Dengesiz, benim bebeler için tam aradığım sıfat. Gerçekten de dengesizler! Bir dedikleri öteki dediklerini tutmuyor. Kendi içlerinde bile çelişiyor garibanlar. Oğlan önce “Ben bebeğim, beni kucağına al,” diye ağlıyor, üç dakika sonra “Ben abla oldum, çorabımı kendim çıkarıcam,” diyor. “Sen abla değilsin, abisin, Melike abla,” diyorum. Vay efendim, abla oymuş, Mekki abi olsunmuş.  Önce attaaya götür diye yerlerde debeleniyorlar. Sokağa çıkarıyorum, bu sefer de vay eve gidelim diye tutturuyorlar. Ne yapacağımı şaşırıyorum ya. Bir öyleler, bir böyle. Bir tane olsa yine neyse. Biri sokak diye tuttururken öteki ev istiyor, sokağa çıkıyoruz tam tersi oluyor, eve giriyoruz daha beter oluyor. Oydu buydu derken aralarında telef oluyorum şerefsizim.

Olumsuzluk desen diz boyu. Ne dersen tersini söylüyorlar. Gel dersin gelmem diye ağlar, iyi gelme dersin, vay gelecektim diye kendini yerlere atar. Ne halin varsa gör diye bağırırsın, vay görmiycem diye fenalık geçirir. Bazen şeytan diyor, çal duvardan duvara!  Gerçi ben bu işi çözdüm sayılır. Her zaman tutmasa da genellikle tutan bir taktik öğrendim Sabiha Paktuna’dan. İstediğiniz şeyin tersini söyleyin diyordu. Geçen gece aile boyu yatağımıza yattık. Kız uyudu gitti, oğlan tepemizde tepiniyor. Babası ayağına alıp sallamaya çalışıyor ama ne mümkün. Herif bir o tarafa dönüp atlıyor, bir bu tarafa dönüp kaçıyor. En sonunda “Sakın ayağına alma onu babası,” dedim. Aman bir çığlık attı, “Ben babamın ayağına yatcaaaaaaaaaam,” diye. “Hayır,” dedim, “Yatmayacaksın! Sakın uyutma onu babası!” “Baba beni sakın uyut!” diye ağlamaya başladı. Ben sallamayacaksın dedikçe ayakta kıpırdamaz oldu, üç dakikada yatağına baygın halde teslim edildi. Kocam benimle gurur duydu. Tabi çaktırmadım ben taktiğin bana ait olmadığını. Gayet havalı bir halde uykuya daldım.

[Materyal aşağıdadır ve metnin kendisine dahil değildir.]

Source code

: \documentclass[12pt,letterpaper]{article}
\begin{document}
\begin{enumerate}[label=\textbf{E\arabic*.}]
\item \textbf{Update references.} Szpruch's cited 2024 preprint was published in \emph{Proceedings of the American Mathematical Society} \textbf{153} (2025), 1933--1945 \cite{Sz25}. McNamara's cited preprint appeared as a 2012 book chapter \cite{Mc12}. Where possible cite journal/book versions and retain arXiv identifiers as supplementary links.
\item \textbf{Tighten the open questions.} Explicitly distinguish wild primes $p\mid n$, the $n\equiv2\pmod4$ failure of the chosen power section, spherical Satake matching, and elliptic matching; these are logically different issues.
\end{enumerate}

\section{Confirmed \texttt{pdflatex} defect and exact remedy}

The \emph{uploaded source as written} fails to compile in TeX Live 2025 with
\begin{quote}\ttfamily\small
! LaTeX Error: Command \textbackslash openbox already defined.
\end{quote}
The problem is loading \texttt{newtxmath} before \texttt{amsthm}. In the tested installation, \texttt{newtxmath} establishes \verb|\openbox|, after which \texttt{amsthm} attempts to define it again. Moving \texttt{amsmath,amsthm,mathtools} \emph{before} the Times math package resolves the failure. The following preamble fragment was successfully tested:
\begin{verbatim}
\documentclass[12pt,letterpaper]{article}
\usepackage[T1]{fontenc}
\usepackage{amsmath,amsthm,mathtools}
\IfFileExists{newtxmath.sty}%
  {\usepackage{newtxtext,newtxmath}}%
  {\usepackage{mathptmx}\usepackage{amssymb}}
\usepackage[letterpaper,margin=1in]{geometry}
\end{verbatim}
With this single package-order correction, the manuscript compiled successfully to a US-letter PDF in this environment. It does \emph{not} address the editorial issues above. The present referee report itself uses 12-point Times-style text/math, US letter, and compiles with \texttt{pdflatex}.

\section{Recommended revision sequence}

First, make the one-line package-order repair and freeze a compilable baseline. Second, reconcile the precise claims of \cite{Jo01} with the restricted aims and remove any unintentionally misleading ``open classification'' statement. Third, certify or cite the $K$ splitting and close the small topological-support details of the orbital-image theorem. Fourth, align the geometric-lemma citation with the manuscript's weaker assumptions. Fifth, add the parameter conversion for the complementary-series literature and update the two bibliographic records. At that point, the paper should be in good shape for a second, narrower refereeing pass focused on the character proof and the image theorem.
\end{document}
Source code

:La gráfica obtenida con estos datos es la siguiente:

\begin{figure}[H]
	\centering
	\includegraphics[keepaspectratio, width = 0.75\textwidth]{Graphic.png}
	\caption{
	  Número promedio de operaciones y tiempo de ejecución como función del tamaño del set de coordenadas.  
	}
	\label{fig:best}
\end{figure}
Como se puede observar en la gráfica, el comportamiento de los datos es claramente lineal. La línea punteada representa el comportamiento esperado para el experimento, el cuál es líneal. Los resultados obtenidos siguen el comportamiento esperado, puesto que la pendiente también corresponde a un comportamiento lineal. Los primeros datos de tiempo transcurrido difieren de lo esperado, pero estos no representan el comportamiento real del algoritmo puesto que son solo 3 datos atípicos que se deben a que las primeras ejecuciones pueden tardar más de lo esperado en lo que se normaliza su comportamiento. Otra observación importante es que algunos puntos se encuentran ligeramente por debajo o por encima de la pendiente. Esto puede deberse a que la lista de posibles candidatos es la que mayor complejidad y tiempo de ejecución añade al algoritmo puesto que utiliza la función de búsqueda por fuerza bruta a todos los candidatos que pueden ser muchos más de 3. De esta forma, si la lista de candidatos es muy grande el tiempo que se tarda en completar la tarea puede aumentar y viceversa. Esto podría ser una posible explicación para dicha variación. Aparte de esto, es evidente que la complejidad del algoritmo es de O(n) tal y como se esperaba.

Sonra efendim gelelim kararsızlığa. Anacım, benim bebeler bir kararsız, bir dönek, bir oyunbozan, bir hercai, bir maymun iştahlı, bir hıyar… anlatamam!  İki dakika önce tamam dediğine vay efendim ben bunu istemedim diye ağlıyor yaa. Bunun örneğini de yine gece hayatımızdan vereyim. Cincin Naciye’yi yanımda uyutmaya çalışıyorum. “Annea battaniyemi ört,” dedi. Örttüm. Zırladı, örtme dedi. Açtım. Daha çok zırladı ööörrrtt dedi. Örttüm. Daha da zırladı örtme dedi. Kızım kararını ver, örteyim mi örtmeyim mi? Ööörrrttt, ööörtttmeeeeeeeeeee! Gecenin bir vakti koskoca anasıyla aç kapa oynuyor terbiyesiz. Örterdin örtmezdin birbirimize girdik. Babası elimden zor aldı valla. Zırlaya zırlaya uykuya daldı. Gece uyanıyor, örrttt diye ağlıyor. Geri dalıyor. Yine uyanıyor örtttmeeee. Kâbus oldu bize!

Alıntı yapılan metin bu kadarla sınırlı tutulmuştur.